Le Christ lui-même n’a aucune possibilité de déjouer la structuration annoncée de son sacrifice. Certes, à un moment de fragilité proprement humaine et en fonction de sa clairvoyance qui lui donne à voir d’emblée la fin tragique de son histoire, il esquisse une demande d’écart. Devra-t-il boire jusqu’à la lie le calice de souffrance étouffante qui l’emportera ? Nulle réponse. De même, à l’ultime instant sur la croix, son cri vers un éventuel abandon de Dieu. Aucun écho mais le voile du temple se déchire.
Le Christ devait être sacrifié et tous les acteurs autour de Lui étaient là pour accomplir cet événement. Il devait mourir pour sa résurrection et son élévation qui seront celles des Chrétiens.
Chacun est pris au piège de la violence structurale du code évangélique. Pierre, malgré sa promesse, renie trois fois le Christ, comme on le lui avait prédit. Judas donnera le baiser du traître. Il le savait d’avance comme Jésus. Il ira se tuer après son forfait car les 30 derniers ne sont pas du tout l’enjeu de sa trahison. Les Gnostiques proposent une autre version de l’histoire de Judas à travers l’évangile qui porte son nom.
Contrairement aux autres apôtres, Judas est le seul à posséder la connaissance ésotérique supérieure issue du règne des éons et de la divinité du Christ. « Mon royaume n’est pas de ce monde » signifie que le monde d’ici-bas où se joue le jeu de la vie et de la mort, est celui créé par un sous-dieu. Un monde illusoire et sans valeur. Les Grands Connaisseurs que sont Jésus et Judas font partie de la vraie divinité. Judas est l’apôtre qui va délivrer le Christ de son enveloppe charnelle afin qu’il puisse regagner son vrai lieu. Jésus a reconnu en Judas un véritable initié qui doit faire ce qu’il a à faire sans pouvoir déroger en rien à ce qui est prévu. Judas ne supportera pas tout le poids de la structure sur ses épaules. Son suicide est peut-être le seul acte libre du récit évangélique.

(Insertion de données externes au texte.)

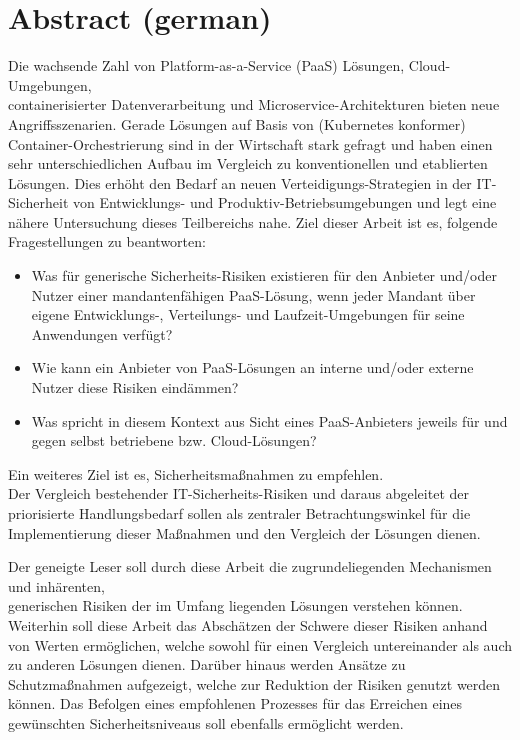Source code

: \chapter*{Abstract (german)}
\thispagestyle{empty}
Die wachsende Zahl von Platform-as-a-Service (PaaS) Lösungen, Cloud-Umgebungen, \\
containerisierter Datenverarbeitung und Microservice-Architekturen bieten neue Angriffsszenarien.
Gerade Lösungen auf Basis von (Kubernetes konformer) Container-Orchestrierung sind in der Wirtschaft stark gefragt und haben einen sehr unterschiedlichen Aufbau im Vergleich zu konventionellen und etablierten Lösungen.
Dies erhöht den Bedarf an neuen Verteidigungs-Strategien in der IT-Sicherheit von Entwicklungs- und Produktiv-Betriebsumgebungen und legt eine nähere Untersuchung dieses Teilbereichs nahe.
Ziel dieser Arbeit ist es, folgende Fragestellungen zu beantworten:

\begin{itemize}

\item Was für generische Sicherheits-Risiken existieren für den Anbieter und/oder Nutzer einer mandantenfähigen PaaS-Lösung, wenn jeder Mandant über eigene Entwicklungs-, Verteilungs- und Laufzeit-Umgebungen für seine Anwendungen verfügt?

\item Wie kann ein Anbieter von PaaS-Lösungen an interne und/oder externe Nutzer diese Risiken eindämmen?

\item Was spricht in diesem Kontext aus Sicht eines PaaS-Anbieters jeweils für und gegen selbst betriebene bzw. Cloud-Lösungen?

\end{itemize}

Ein weiteres Ziel ist es, Sicherheitsmaßnahmen zu empfehlen. \\
Der Vergleich bestehender IT-Sicherheits-Risiken und daraus abgeleitet der priorisierte Handlungsbedarf sollen als zentraler Betrachtungswinkel für die Implementierung dieser Maßnahmen und den Vergleich der Lösungen dienen. 

Der geneigte Leser soll durch diese Arbeit die zugrundeliegenden Mechanismen und inhärenten, \\
generischen Risiken der im Umfang liegenden Lösungen verstehen können.
Weiterhin soll diese Arbeit das Abschätzen der Schwere dieser Risiken anhand von Werten ermöglichen, welche sowohl für einen Vergleich untereinander als auch zu anderen Lösungen dienen. Darüber hinaus werden Ansätze zu Schutzmaßnahmen aufgezeigt, welche zur Reduktion der Risiken genutzt werden können. Das Befolgen eines empfohlenen Prozesses für das Erreichen eines gewünschten Sicherheitsniveaus soll ebenfalls ermöglicht werden.


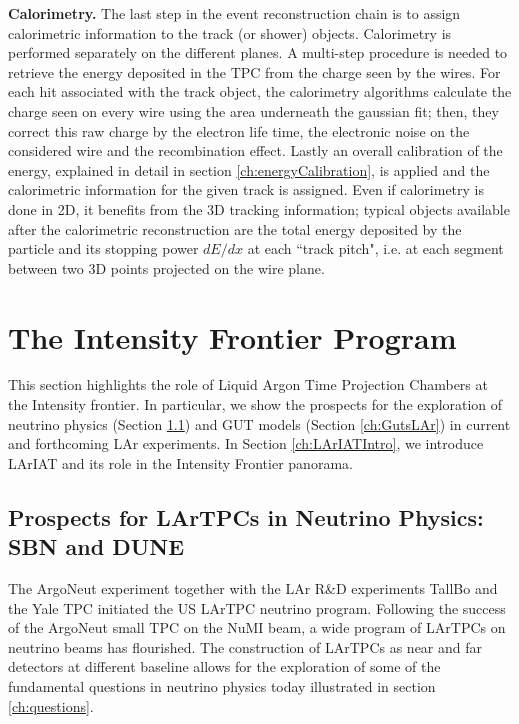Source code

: \textbf{Calorimetry.} The last step in the event reconstruction chain is to assign calorimetric information to the track (or shower) objects. Calorimetry is performed separately on the different planes. A multi-step procedure is needed to retrieve the energy deposited in the TPC  from the charge seen by the wires.
For each hit associated with the track object, the calorimetry algorithms calculate the charge seen on every wire using the area underneath the gaussian fit; then, they correct this raw charge by the electron life time, the electronic noise on the considered wire and the recombination effect. Lastly an overall calibration of the energy, explained in detail in section \ref{ch:energyCalibration}, is applied and the calorimetric information for the given track is assigned.
Even if calorimetry is done in 2D, it benefits from the 3D tracking information; typical objects available after the calorimetric reconstruction are the total energy deposited by the particle and its stopping power $dE/dx$ at each ``track pitch", i.e. at each segment between two 3D points projected on the wire plane.



\section{The Intensity Frontier Program}
This section highlights the role of Liquid Argon Time Projection Chambers at the Intensity frontier. In particular, we show the prospects for the exploration of neutrino physics (Section \ref{ch:NuPhysLAr}) and GUT models (Section \ref{ch:GutsLAr}) in current and forthcoming LAr experiments. In Section \ref{ch:LArIATIntro}, we introduce LArIAT and its role in the Intensity Frontier panorama.

\subsection{Prospects for LArTPCs in Neutrino Physics: SBN and DUNE}\label{ch:NuPhysLAr}
The ArgoNeut  experiment \cite{ArgoNeuT-det} together with the LAr R\&D experiments TallBo and the Yale TPC  initiated the US LArTPC neutrino program. Following the success of the ArgoNeut small TPC on the NuMI beam, a wide program of LArTPCs on neutrino beams has flourished. The construction of  LArTPCs as near and far detectors at different baseline allows for the exploration of some of the fundamental questions in neutrino physics today illustrated in section \ref{ch:questions}. 

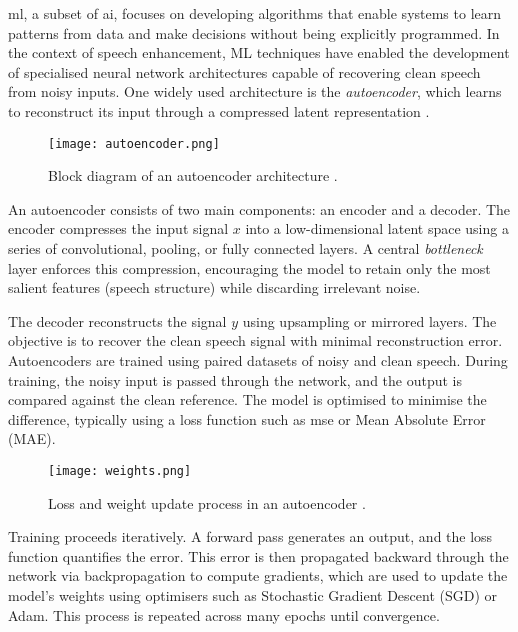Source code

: \gls{ml}, a subset of \gls{ai}, focuses on developing algorithms that enable systems to learn patterns from data and make decisions without being explicitly programmed. In the context of speech enhancement, ML techniques have enabled the development of specialised neural network architectures capable of recovering clean speech from noisy inputs. One widely used architecture is the \textit{autoencoder}, which learns to reconstruct its input through a compressed latent representation \cite{azarang2020review}.

\begin{figure}[h]
    \centering
    \texttt{[image: autoencoder.png]}
    \caption{\label{fig:autoencoder} Block diagram of an autoencoder architecture \cite{vachhani2017dae}.}
\end{figure}

An autoencoder consists of two main components: an encoder and a decoder. The encoder compresses the input signal \(x\) into a low-dimensional latent space using a series of convolutional, pooling, or fully connected layers. A central \textit{bottleneck} layer enforces this compression, encouraging the model to retain only the most salient features (speech structure) while discarding irrelevant noise.

The decoder reconstructs the signal \(y\) using upsampling or mirrored layers. The objective is to recover the clean speech signal with minimal reconstruction error. Autoencoders are trained using paired datasets of noisy and clean speech. During training, the noisy input is passed through the network, and the output is compared against the clean reference. The model is optimised to minimise the difference, typically using a loss function such as \gls{mse} or Mean Absolute Error (MAE).

\begin{figure}[h]
    \centering
    \texttt{[image: weights.png]}
    \caption{\label{fig:weigths} Loss and weight update process in an autoencoder \cite{epoch2021}.}
\end{figure}

Training proceeds iteratively. A forward pass generates an output, and the loss function quantifies the error. This error is then propagated backward through the network via backpropagation to compute gradients, which are used to update the model’s weights using optimisers such as Stochastic Gradient Descent (SGD) or Adam. This process is repeated across many epochs until convergence.


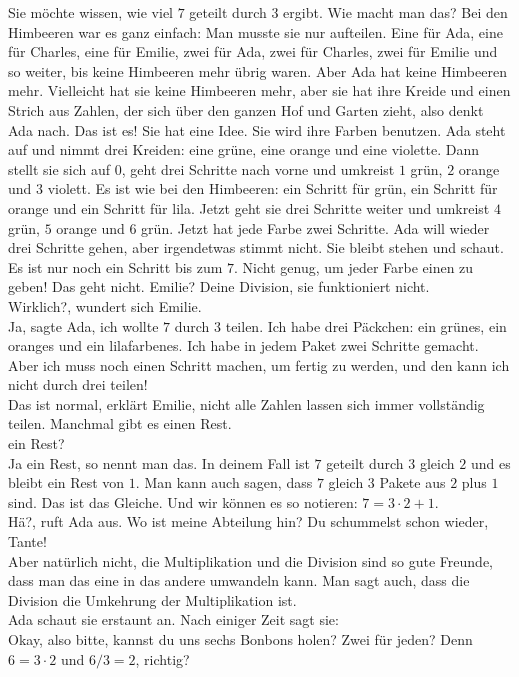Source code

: Sie möchte wissen, wie viel $7$ geteilt durch $3$ ergibt. Wie macht man das? Bei den Himbeeren war es ganz einfach: Man musste sie nur aufteilen. Eine für Ada, eine für Charles, eine für Emilie, zwei für Ada, zwei für Charles, zwei für Emilie und so weiter, bis keine Himbeeren mehr übrig waren. 
Aber Ada hat keine Himbeeren mehr. Vielleicht hat sie keine Himbeeren mehr, aber sie hat ihre Kreide und einen Strich aus Zahlen, der sich über den ganzen Hof und Garten zieht, also denkt Ada nach. Das ist es! Sie hat eine Idee. Sie wird ihre Farben benutzen.
Ada steht auf und nimmt drei Kreiden: eine grüne, eine orange und eine violette. Dann stellt sie sich auf $0$, geht drei Schritte nach vorne und umkreist $1$ grün, $2$ orange und $3$ violett. Es ist wie bei den Himbeeren: ein Schritt für grün, ein Schritt für orange und ein Schritt für lila.
Jetzt geht sie drei Schritte weiter und umkreist $4$ grün, $5$ orange und $6$ grün. Jetzt hat jede Farbe zwei Schritte.
Ada will wieder drei Schritte gehen, aber irgendetwas stimmt nicht. Sie bleibt stehen und schaut. Es ist nur noch ein Schritt bis zum $7$. Nicht genug, um jeder Farbe einen zu geben! Das geht nicht.
\frqq{}Emilie? Deine Division, sie funktioniert nicht.\flqq{}\\
\frqq{}Wirklich?\flqq{}, wundert sich Emilie.\\
\frqq{}Ja\flqq{}, sagte Ada, \frqq{}ich wollte $7$ durch $3$ teilen. Ich habe drei Päckchen: ein grünes, ein oranges und ein lilafarbenes. Ich habe in jedem Paket zwei Schritte gemacht. Aber ich muss noch einen Schritt machen, um fertig zu werden, und den kann ich nicht durch drei teilen!\flqq{}\\
\frqq{}Das ist normal\flqq{}, erklärt Emilie, \frqq{}nicht alle Zahlen lassen sich immer vollständig teilen. Manchmal gibt es einen Rest.\flqq{}\\
\frqq{}ein Rest?\flqq{}\\
\frqq{}Ja ein Rest, so nennt man das. In deinem Fall ist $7$ geteilt durch $3$ gleich $2$ und es bleibt ein Rest von $1$. Man kann auch sagen, dass $7$ gleich $3$ Pakete aus $2$ plus $1$ sind. Das ist das Gleiche. Und wir können es so notieren: $7=3\cdot2+1$.\flqq{}\\
\frqq{}Hä?\flqq{}, ruft Ada aus. \frqq{}Wo ist meine Abteilung hin? Du schummelst schon wieder, Tante!\flqq{}\\
\frqq{}Aber natürlich nicht, die Multiplikation und die Division sind so gute Freunde, dass man das eine in das andere umwandeln kann. Man sagt auch, dass die Division die Umkehrung der Multiplikation ist.\flqq{}\\
Ada schaut sie erstaunt an. Nach einiger Zeit sagt sie:\\
\frqq{}Okay, also bitte, kannst du uns sechs Bonbons holen? Zwei für jeden? Denn $6 = 3 \cdot 2$ und $6 / 3 = 2$, richtig?\flqq{} 

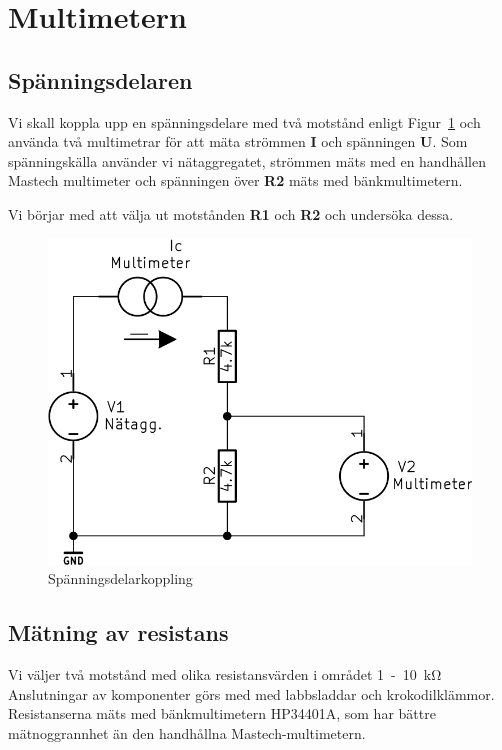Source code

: \documentclass[11pt,a4paper]{article}
\begin{document}
\section{Multimetern}\label{}

\subsection{Spänningsdelaren}\label{vdiv1}
Vi skall koppla upp en spänningsdelare med två motstånd enligt 
Figur~\ref{fig:2-mm-schem} och använda två multimetrar för att mäta strömmen 
\textbf{I} och spänningen \textbf{U}. Som spänningskälla använder vi 
nätaggregatet, strömmen mäts med en handhållen Mastech multimeter och spänningen
över \textbf{R2} mäts med bänkmultimetern.
\par Vi börjar med att välja ut motstånden \textbf{R1} och \textbf{R2} och 
undersöka dessa.

\begin{figure}[htbp]
    \centering
        \includegraphics[scale=0.5]{kicad/2-multimeter-schema.png}
    \caption{Spänningsdelarkoppling}
    \label{fig:2-mm-schem}
\end{figure}


\subsection{Mätning av resistans}\label{vdiv2}
Vi väljer två motstånd med olika resistansvärden i området \si{1-10\kohm}
Anslutningar av komponenter görs med med labbsladdar och krokodilklämmor.
Resistanserna mäts med bänkmultimetern HP34401A, som har bättre mätnoggrannhet
än den handhållna Mastech-multimetern. 
\end{document}
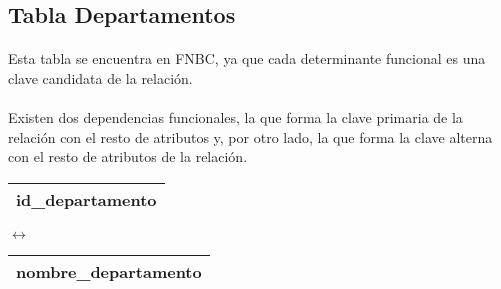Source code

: \subsection{Tabla Departamentos}

  \paragraph{}Esta tabla se encuentra en FNBC, ya que cada determinante
  funcional es una clave candidata de la relación.

  \paragraph{}Existen dos dependencias funcionales, la que forma la clave
  primaria de la relación con el resto de atributos y, por otro lado, la que
  forma la clave alterna con el resto de atributos de la relación.

  \begin{center}
    \begin{minipage}{3.7cm}{\begin{flushright}\begin{tabular}{ | c | }
                  \hline
                  id\_departamento \\
                  \hline
                 \end{tabular}\end{flushright} }
    \end{minipage}
    \begin{minipage}{0.8cm}{$\longleftrightarrow$}
    \end{minipage}
    \begin{minipage}{5.9cm}{\begin{tabular}{ | c | }
                  \hline
                  nombre\_departamento \\
                  \hline
                 \end{tabular} }
    \end{minipage}
  \end{center}
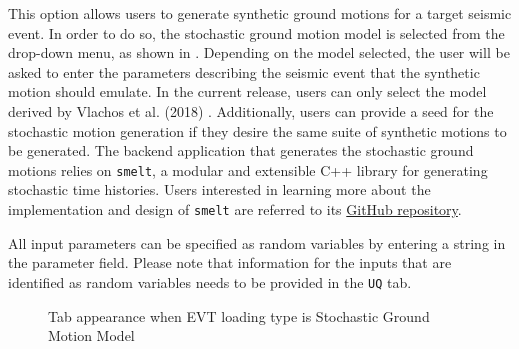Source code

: This option allows users to generate synthetic ground motions for a
target seismic event. In order to do so, the stochastic ground motion
model is selected from the drop-down menu, as shown
in . Depending on the model selected, the
user will be asked to enter the parameters describing the seismic
event that the synthetic motion should emulate. In the current
release, users can only select the model derived by Vlachos et
al. (2018) \cite{vlachos2018predictive}. Additionally, users can
provide a seed for the stochastic motion generation if they desire the
same suite of synthetic motions to be generated. The backend
application that generates the stochastic ground motions relies
on \texttt{smelt}, a modular and extensible C++ library for generating
stochastic time histories. Users interested in learning more about the
implementation and design of
\texttt{smelt} are referred to its
\href{https://github.com/shellshocked2003/Stochastic-Loading-Module}{GitHub repository}.

All input parameters can be specified as random variables by entering
a string in the parameter field. Please note that information for the
inputs that are identified as random variables needs to be provided in
the \texttt{UQ} tab.

\begin{figure}[!htbp]
  \caption{Tab appearance when EVT loading type is Stochastic Ground
  Motion Model}
  \label{fig:stochastic_loading}
\end{figure}
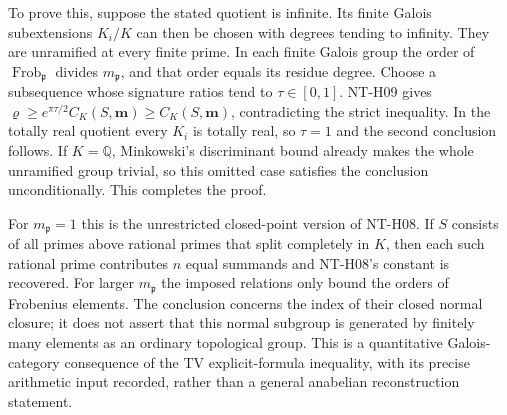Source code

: To prove this, suppose the stated quotient is infinite.  Its finite
Galois subextensions $K_i/K$ can then be chosen with degrees tending
to infinity.  They are unramified at every finite prime.  In each
finite Galois group the order of
$\operatorname{Frob}_{\mathfrak p}$ divides
$m_{\mathfrak p}$, and that order equals its residue degree.
Choose a subsequence whose signature ratios tend to
$\tau\in[0,1]$.  NT-H09 gives
$\varrho\ge e^{\pi\tau/2}C_K(S,\boldsymbol m)
\ge C_K(S,\boldsymbol m)$, contradicting the strict inequality.
In the totally real quotient every $K_i$ is totally real, so
$\tau=1$ and the second conclusion follows.  If $K=\mathbb Q$,
Minkowski's discriminant bound already makes the whole unramified
group trivial, so this omitted case satisfies the conclusion
unconditionally.  This completes the proof.

For $m_{\mathfrak p}=1$ this is the unrestricted closed-point
version of NT-H08.  If $S$ consists of all primes above rational
primes that split completely in $K$, then each such rational prime
contributes $n$ equal summands and NT-H08's constant is recovered.
For larger $m_{\mathfrak p}$ the imposed relations only bound the
orders of Frobenius elements.  The conclusion concerns the index
of their closed normal closure; it does not assert that this normal
subgroup is generated by finitely many elements as an ordinary
topological group.  This is a quantitative Galois-category
consequence of the TV explicit-formula inequality, with its precise
arithmetic input recorded, rather than a general anabelian
reconstruction statement.
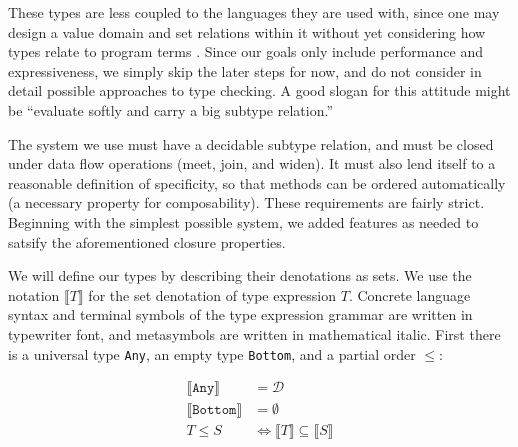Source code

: These types
are less coupled to the languages they are used with, since one may design
a value domain and set relations within it without yet considering how types
relate to program terms \cite{1029823, Castagna:2005:GIS:1069774.1069793}.
Since our goals only include
performance and expressiveness, we simply skip the later steps for now, and do
not consider in detail possible approaches to type checking.
A good slogan for this attitude might be ``evaluate softly and carry a big
subtype relation.''


The system we use
must have a decidable subtype relation, and must be closed under data flow operations
(meet, join, and widen).
It must also lend itself to a reasonable definition of
specificity, so that methods can be ordered automatically (a necessary property for
composability).
These requirements are fairly strict.
Beginning with the simplest possible system, we added features as
needed to satsify the aforementioned closure properties.

We will define our types by describing their denotations as sets.
We use the notation $\llbracket T \rrbracket$ for the set denotation of
type expression $T$.
Concrete language syntax and terminal symbols of the type expression grammar
are written in typewriter font, and metasymbols are written in mathematical italic.
First there is a universal type \texttt{Any}, an empty type \texttt{Bottom}, and
a partial order $\leq$:

\vspace{-3ex}
\begin{align*}
  \llbracket \texttt{Any} \rrbracket &= \mathcal{D} \\
  \llbracket \texttt{Bottom} \rrbracket &= \emptyset \\
  T \leq S &\Leftrightarrow \llbracket T \rrbracket \subseteq \llbracket S \rrbracket
\end{align*}

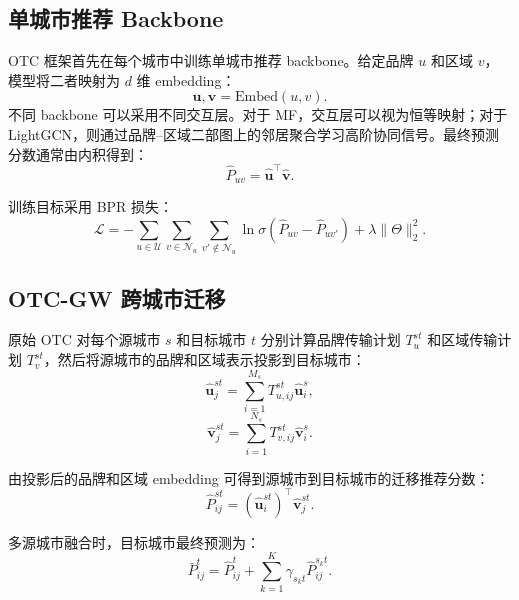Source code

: \documentclass[10pt,twocolumn]{ctexart}
\begin{document}
\subsection{单城市推荐 Backbone}

OTC 框架首先在每个城市中训练单城市推荐 backbone。给定品牌 $u$ 和区域 $v$，模型将二者映射为 $d$ 维 embedding：
\begin{equation}
    \mathbf{u}, \mathbf{v} = \mathrm{Embed}(u,v).
\end{equation}
不同 backbone 可以采用不同交互层。对于 MF，交互层可以视为恒等映射；对于 LightGCN，则通过品牌--区域二部图上的邻居聚合学习高阶协同信号。最终预测分数通常由内积得到：
\begin{equation}
    \hat{P}_{uv} = \hat{\mathbf{u}}^\top \hat{\mathbf{v}}.
\end{equation}

训练目标采用 BPR 损失：
\begin{equation}
    \mathcal{L} =
    -\sum_{u\in \mathcal{U}}\sum_{v\in \mathcal{N}_u}\sum_{v'\notin \mathcal{N}_u}
    \ln \sigma(\hat{P}_{uv}-\hat{P}_{uv'})
    + \lambda \|\Theta\|_2^2.
\end{equation}

\subsection{OTC-GW 跨城市迁移}

原始 OTC 对每个源城市 $s$ 和目标城市 $t$ 分别计算品牌传输计划 $T_u^{st}$ 和区域传输计划 $T_v^{st}$，然后将源城市的品牌和区域表示投影到目标城市：
\begin{equation}
    \hat{\mathbf{u}}_{j}^{st} = \sum_{i=1}^{M_s} T^{st}_{u,ij}\hat{\mathbf{u}}_{i}^{s},
\end{equation}
\begin{equation}
    \hat{\mathbf{v}}_{j}^{st} = \sum_{i=1}^{N_s} T^{st}_{v,ij}\hat{\mathbf{v}}_{i}^{s}.
\end{equation}

由投影后的品牌和区域 embedding 可得到源城市到目标城市的迁移推荐分数：
\begin{equation}
    \hat{P}^{st}_{ij} = (\hat{\mathbf{u}}^{st}_{i})^\top \hat{\mathbf{v}}^{st}_{j}.
\end{equation}

多源城市融合时，目标城市最终预测为：
\begin{equation}
    \bar{P}^{t}_{ij}
    =
    \hat{P}^{t}_{ij}
    +
    \sum_{k=1}^{K}\gamma_{s_k t}\hat{P}^{s_k t}_{ij}.
\end{equation}
\end{document}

Toutes les autres personnes sont des complices, des pions sur un échiquier où les jeux sont déjà faits. Il s’agit bien d’un fatum inexorable mais dont la fin est aussi la reconnaissance, après l’apocalypse, de l’avènement de la parousie de tous les baptisés qui seront sauvés par le sacrifice du Christ.
La structure rigide des évangiles confirme la nature sotériologique du christianisme qui tranche d’une manière radicale sur les précédentes doctrines du salut. Il ne s’agit plus de penser en termes de cosmos harmonieux et de Logos le représentant comme chez les Grecs stoïciens mais en termes d’incarnation du Verbe qui inaugure un acte de foi au-delà de toute raison et implique une construction imaginaire à nulle autre pareille. C’est à un saut qualitatif dans l’inconnu qu’instaure la pensée évangélique.